The CORR series is comprised of sixteen races held on clay-surfaced, closed tracks with jumps, chicanes, and other off-road-inspired hazards that test the skills of the drivers—and the durability of the trucks. This year over the Labor Day weekend in Crandon, Wisc., Scott Douglas drove his AMSOIL “Super Team” Rancho Suspension Kumho Tire Ford F-150 to third place in the Saturday Pro 2 race and took second place in Sunday’s Pro 2 event. He then went on to take race wins in the Pro 4 events on Saturday and Sunday. To top off the weekend, Douglas took the checkered flag in the BorgWarner Shootout. “Five podium finishes by one driver made for one very memorable weekend,” says Irey.

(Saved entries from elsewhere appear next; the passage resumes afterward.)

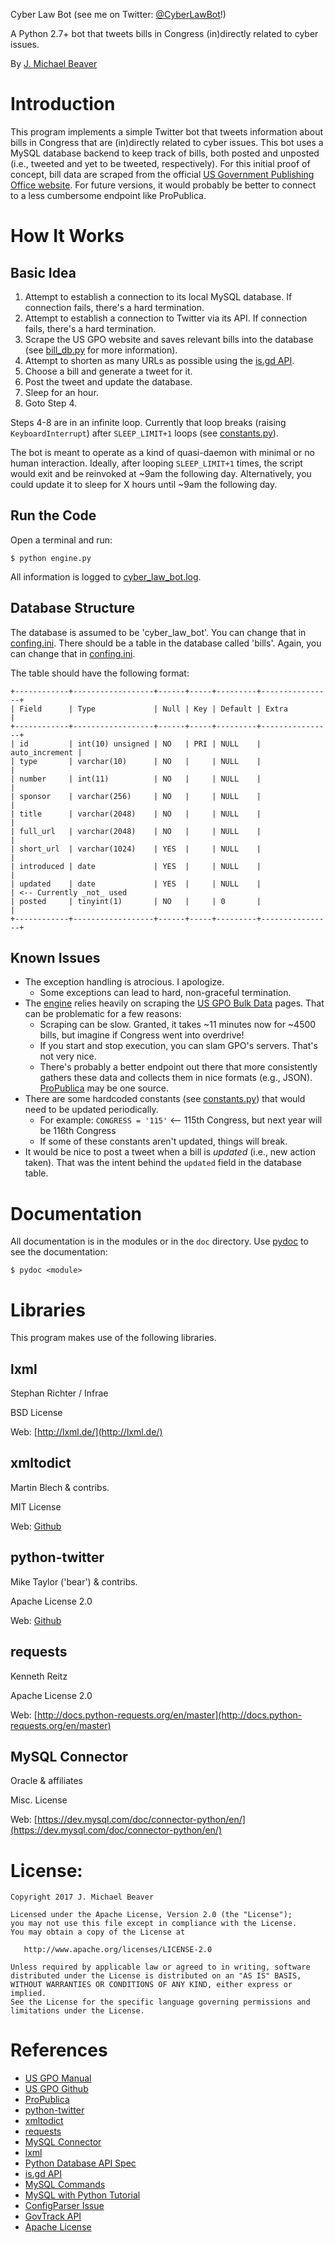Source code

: Cyber Law Bot (see me on Twitter: [@CyberLawBot](https://twitter.com/CyberLawBot)!)

A Python 2.7+ bot that tweets bills in Congress (in)directly related to cyber issues.

By [J. Michael Beaver](https://www.twitter.com/OldDiogenes)

# Introduction
This program implements a simple Twitter bot that tweets information about bills in Congress that are (in)directly related to cyber issues. This bot uses a MySQL database backend to keep track of bills, both posted and unposted (i.e., tweeted and yet to be tweeted, respectively). For this initial proof of concept, bill data are scraped from the official [US Government Publishing Office website](https://www.gpo.gov/fdsys/bulkdata/BILLSTATUS). For future versions, it would probably be better to connect to a less cumbersome endpoint like ProPublica.

# How It Works
## Basic Idea
1. Attempt to establish a connection to its local MySQL database. If connection fails, there's a hard termination.
2. Attempt to establish a connection to Twitter via its API. If connection fails, there's a hard termination.
3. Scrape the US GPO website and saves relevant bills into the database (see [bill_db.py](bill_db.py) for more information).
4. Attempt to shorten as many URLs as possible using the [is.gd API](https://is.gd/apishorteningreference.php).
5. Choose a bill and generate a tweet for it.
6. Post the tweet and update the database.
7. Sleep for an hour.
8. Goto Step 4.

Steps 4-8 are in an infinite loop. Currently that loop breaks (raising `KeyboardInterrupt`) after `SLEEP_LIMIT+1` loops (see [constants.py](constants.py)).

The bot is meant to operate as a kind of quasi-daemon with minimal or no human interaction. Ideally, after looping `SLEEP_LIMIT+1` times, the script would exit and be reinvoked at ~9am the following day. Alternatively, you could update it to sleep for X hours until ~9am the following day.

## Run the Code
Open a terminal and run:
```
$ python engine.py
```

All information is logged to [cyber_law_bot.log](cyber_law_bot.log).

## Database Structure
The database is assumed to be 'cyber_law_bot'. You can change that in [confing.ini](config.ini).
There should be a table in the database called 'bills'. Again, you can change that in [confing.ini](config.ini).

The table should have the following format:
```
+------------+------------------+------+-----+---------+----------------+
| Field      | Type             | Null | Key | Default | Extra          |
+------------+------------------+------+-----+---------+----------------+
| id         | int(10) unsigned | NO   | PRI | NULL    | auto_increment |
| type       | varchar(10)      | NO   |     | NULL    |                |
| number     | int(11)          | NO   |     | NULL    |                |
| sponsor    | varchar(256)     | NO   |     | NULL    |                |
| title      | varchar(2048)    | NO   |     | NULL    |                |
| full_url   | varchar(2048)    | NO   |     | NULL    |                |
| short_url  | varchar(1024)    | YES  |     | NULL    |                |
| introduced | date             | YES  |     | NULL    |                |
| updated    | date             | YES  |     | NULL    |                | <-- Currently _not_ used
| posted     | tinyint(1)       | NO   |     | 0       |                |
+------------+------------------+------+-----+---------+----------------+
```

## Known Issues
* The exception handling is atrocious. I apologize.
    * Some exceptions can lead to hard, non-graceful termination.
* The [engine](engine.py) relies heavily on scraping the [US GPO Bulk Data](https://github.com/usgpo/bill-status/blob/master/BILLSTATUS-XML_User_User-Guide.md) pages. That can be problematic for a few reasons:
    * Scraping can be slow. Granted, it takes ~11 minutes now for ~4500 bills, but imagine if Congress went into overdrive!
    * If you start and stop execution, you can slam GPO's servers. That's not very nice.
    * There's probably a better endpoint out there that more consistently gathers these data and collects them in nice formats (e.g., JSON). [ProPublica](https://projects.propublica.org/api-docs/congress-api/endpoints/) may be one source.
* There are some hardcoded constants (see [constants.py](constants.py)) that would need to be updated periodically.
    * For example: `CONGRESS = '115'` <-- 115th Congress, but next year will be 116th Congress
    * If some of these constants aren't updated, things will break.
* It would be nice to post a tweet when a bill is _updated_ (i.e., new action taken). That was the intent behind the `updated` field in the database table.

# Documentation
All documentation is in the modules or in the `doc` directory. Use [pydoc](https://docs.python.org/2/library/pydoc.html) to see the documentation:

```
$ pydoc <module>
```

# Libraries
This program makes use of the following libraries.
## lxml
Stephan Richter / Infrae

BSD License

Web: [http://lxml.de/](http://lxml.de/)


## xmltodict        
Martin Blech & contribs.    

MIT License

Web: [Github](https://github.com/martinblech/xmltodict)


## python-twitter    
Mike Taylor ('bear') & contribs.

Apache License 2.0

Web: [Github](https://github.com/bear/python-twitter)


## requests
Kenneth Reitz

Apache License 2.0

Web: [http://docs.python-requests.org/en/master](http://docs.python-requests.org/en/master)


## MySQL Connector
Oracle & affiliates

Misc. License

Web: [https://dev.mysql.com/doc/connector-python/en/](https://dev.mysql.com/doc/connector-python/en/)


# License:
```
Copyright 2017 J. Michael Beaver

Licensed under the Apache License, Version 2.0 (the "License");
you may not use this file except in compliance with the License.
You may obtain a copy of the License at

   http://www.apache.org/licenses/LICENSE-2.0

Unless required by applicable law or agreed to in writing, software
distributed under the License is distributed on an "AS IS" BASIS,
WITHOUT WARRANTIES OR CONDITIONS OF ANY KIND, either express or implied.
See the License for the specific language governing permissions and
limitations under the License.
```

# References 
* [US GPO Manual](https://www.gpo.gov/fdsys/bulkdata/BILLSTATUS/resources/BILLSTATUS-XML_User-Guide-v1.pdf)
* [US GPO Github](https://github.com/usgpo/bill-status)
* [ProPublica](https://projects.propublica.org/api-docs/congress-api/endpoints/)
* [python-twitter](https://github.com/bear/python-twitter)
* [xmltodict](https://github.com/martinblech/xmltodict)
* [requests](http://docs.python-requests.org/en/master)
* [MySQL Connector](https://dev.mysql.com/doc/connector-python/en/)
* [lxml](http://lxml.de/)
* [Python Database API Spec](https://www.python.org/dev/peps/pep-0249)
* [is.gd API](https://is.gd/apishorteningreference.php)
* [MySQL Commands](https://www.pantz.org/software/mysql/mysqlcommands.html)
* [MySQL with Python Tutorial](http://www.mysqltutorial.org/getting-started-mysql-python-connector/)
* [ConfigParser Issue](https://bitbucket.org/ned/coveragepy/commits/f8e9d62f1412)
* [GovTrack API](https://www.govtrack.us/api/v2/role)
* [Apache License](https://choosealicense.com/licenses/apache-2.0/)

The BITD series consists of three major divisions: stock, slightly modified, and open classes. Ford competes within ten different classes in these divisions; up to 300 trucks can compete in any given race. The highlight of the five-race season is the TSCO Vegas to Reno race. Dubbed the longest, single-day, off-road race in the United States, the course covers 584 miles of desert terrain. Of the 119 trucks that started the event this year, only 67 finished; of the 25 vehicles entered in stock, production-based classes, 20 were Ford trucks. Sixty-one percent of the Ford trucks entered finished the event, compared with 20.7 percent of non-Ford entrants. Mike Ruane and his son, Jason, piloted Team Orbit’s class 7200 Ford Ranger to another first-place finish in the race—the team’s fourth consecutive Vegas to Reno win.

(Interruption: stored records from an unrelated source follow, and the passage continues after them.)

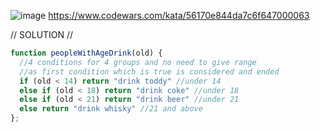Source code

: ![image](https://github.com/user-attachments/assets/ad698b09-7cc7-4e1e-bae4-7b2ba9ea43fb)
https://www.codewars.com/kata/56170e844da7c6f647000063

// SOLUTION //
```javascript
function peopleWithAgeDrink(old) {
  //4 conditions for 4 groups and no need to give range 
  //as first condition which is true is considered and ended
  if (old < 14) return "drink toddy" //under 14
  else if (old < 18) return "drink coke" //under 18
  else if (old < 21) return "drink beer" //under 21
  else return "drink whisky" //21 and above
};

```
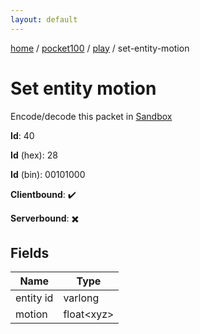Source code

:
 ```yaml
---
layout: default
---
```


[home](/)  /  [pocket100](/protocol/pocket100)  /  [play](/protocol/pocket100/play)  /  set-entity-motion

# Set entity motion

Encode/decode this packet in [Sandbox](../../../sandbox/pocket100#play.set_entity_motion)

**Id**: 40

**Id** (hex): 28

**Id** (bin): 00101000

**Clientbound**: ✔️

**Serverbound**: ✖️

## Fields

Name | Type
---|---
entity id | varlong
motion | float&lt;xyz&gt;
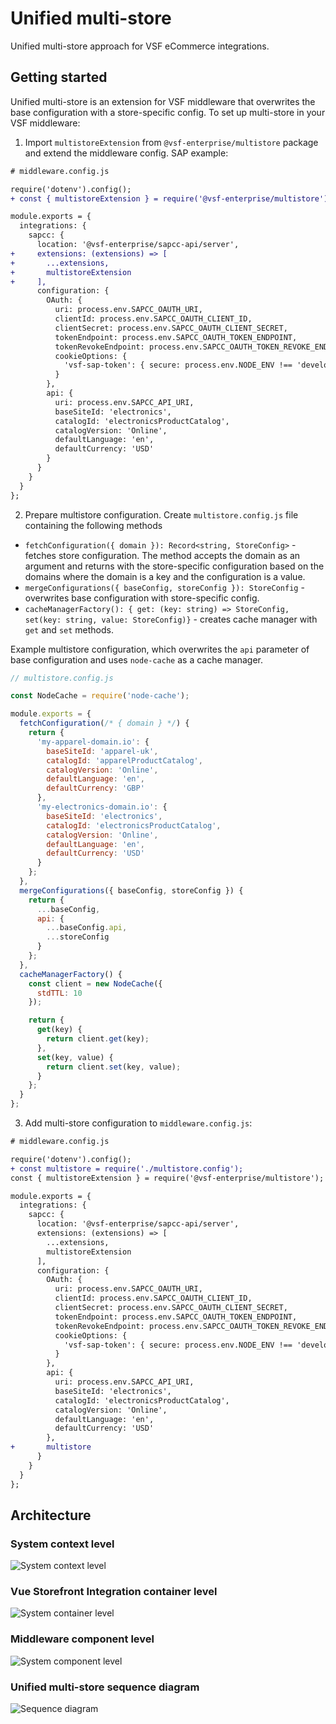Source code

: # Unified multi-store

Unified multi-store approach for VSF eCommerce integrations.

## Getting started

Unified multi-store is an extension for VSF middleware that overwrites the base configuration with a store-specific config.
To set up multi-store in your VSF middleware:

1. Import `multistoreExtension` from `@vsf-enterprise/multistore` package and extend the middleware config. SAP example:

```diff
# middleware.config.js

require('dotenv').config();
+ const { multistoreExtension } = require('@vsf-enterprise/multistore');

module.exports = {
  integrations: {
    sapcc: {
      location: '@vsf-enterprise/sapcc-api/server',
+     extensions: (extensions) => [
+       ...extensions,
+       multistoreExtension
+     ],
      configuration: {
        OAuth: {
          uri: process.env.SAPCC_OAUTH_URI,
          clientId: process.env.SAPCC_OAUTH_CLIENT_ID,
          clientSecret: process.env.SAPCC_OAUTH_CLIENT_SECRET,
          tokenEndpoint: process.env.SAPCC_OAUTH_TOKEN_ENDPOINT,
          tokenRevokeEndpoint: process.env.SAPCC_OAUTH_TOKEN_REVOKE_ENDPOINT,
          cookieOptions: {
            'vsf-sap-token': { secure: process.env.NODE_ENV !== 'development' }
          }
        },
        api: {
          uri: process.env.SAPCC_API_URI,
          baseSiteId: 'electronics',
          catalogId: 'electronicsProductCatalog',
          catalogVersion: 'Online',
          defaultLanguage: 'en',
          defaultCurrency: 'USD'
        }
      }
    }
  }
};
```

2. Prepare multistore configuration. Create `multistore.config.js` file containing the following methods

- `fetchConfiguration({ domain }): Record<string, StoreConfig>` - fetches store configuration. The method accepts the domain as an argument and returns with the store-specific configuration based on the domains where the domain is a key and the configuration is a value.
- `mergeConfigurations({ baseConfig, storeConfig }): StoreConfig` - overwrites base configuration with store-specific config.
- `cacheManagerFactory(): { get: (key: string) => StoreConfig, set(key: string, value: StoreConfig)}` - creates cache manager with `get` and `set` methods.

Example multistore configuration, which overwrites the `api` parameter of base configuration and uses `node-cache` as a cache manager.

```javascript
// multistore.config.js

const NodeCache = require('node-cache');

module.exports = {
  fetchConfiguration(/* { domain } */) {
    return {
      'my-apparel-domain.io': {
        baseSiteId: 'apparel-uk',
        catalogId: 'apparelProductCatalog',
        catalogVersion: 'Online',
        defaultLanguage: 'en',
        defaultCurrency: 'GBP'
      },
      'my-electronics-domain.io': {
        baseSiteId: 'electronics',
        catalogId: 'electronicsProductCatalog',
        catalogVersion: 'Online',
        defaultLanguage: 'en',
        defaultCurrency: 'USD'
      }
    };
  },
  mergeConfigurations({ baseConfig, storeConfig }) {
    return {
      ...baseConfig,
      api: {
        ...baseConfig.api,
        ...storeConfig
      }
    };
  },
  cacheManagerFactory() {
    const client = new NodeCache({
      stdTTL: 10
    });

    return {
      get(key) {
        return client.get(key);
      },
      set(key, value) {
        return client.set(key, value);
      }
    };
  }
};
```

3. Add multi-store configuration to `middleware.config.js`:

```diff
# middleware.config.js

require('dotenv').config();
+ const multistore = require('./multistore.config');
const { multistoreExtension } = require('@vsf-enterprise/multistore');

module.exports = {
  integrations: {
    sapcc: {
      location: '@vsf-enterprise/sapcc-api/server',
      extensions: (extensions) => [
        ...extensions,
        multistoreExtension
      ],
      configuration: {
        OAuth: {
          uri: process.env.SAPCC_OAUTH_URI,
          clientId: process.env.SAPCC_OAUTH_CLIENT_ID,
          clientSecret: process.env.SAPCC_OAUTH_CLIENT_SECRET,
          tokenEndpoint: process.env.SAPCC_OAUTH_TOKEN_ENDPOINT,
          tokenRevokeEndpoint: process.env.SAPCC_OAUTH_TOKEN_REVOKE_ENDPOINT,
          cookieOptions: {
            'vsf-sap-token': { secure: process.env.NODE_ENV !== 'development' }
          }
        },
        api: {
          uri: process.env.SAPCC_API_URI,
          baseSiteId: 'electronics',
          catalogId: 'electronicsProductCatalog',
          catalogVersion: 'Online',
          defaultLanguage: 'en',
          defaultCurrency: 'USD'
        },
+       multistore
      }
    }
  }
};
```

## Architecture

### System context level

![System context level](https://res.cloudinary.com/vue-storefront/image/upload/v1674577953/Unified%20multi-store/Integrations_Workspace_-_System_context_level_utxxzw.jpg)

### Vue Storefront Integration container level

![System container level](https://res.cloudinary.com/vue-storefront/image/upload/v1674577953/Unified%20multi-store/Integrations_Workspace_-_System_container_level_jbhk66.jpg)

### Middleware component level

![System component level](https://res.cloudinary.com/vue-storefront/image/upload/v1674577953/Unified%20multi-store/Integrations_Workspace_-_System_component_level_-_Middleware_with_multistore_1_at6dqq.jpg)

### Unified multi-store sequence diagram

![Sequence diagram](https://res.cloudinary.com/vue-storefront/image/upload/v1674577949/Unified%20multi-store/Unified_multi-store_1_kwbuu1.png)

“The long-distance, off-road desert racing teams are great believers in the Ford product,” states Irey. “When you consider that roughly 50 percent of trucks in these races never complete them, the truck that a team chooses is critical to their success. You can’t win if you can’t cross the finish line.”


While racing is certainly action-packed and exciting, it serves a very real purpose that directly benefits Ford customers. “We learn a tremendous amount about how to design and manufacture trucks that are tough and durable in our long-distance, off-road desert racing efforts,” relates Irey. “What we learn in off-road racing goes directly back to Ford engineers to help in our powertrain and chassis improvements. The extreme environments of off-road racing ultimately make for better Ford trucks.”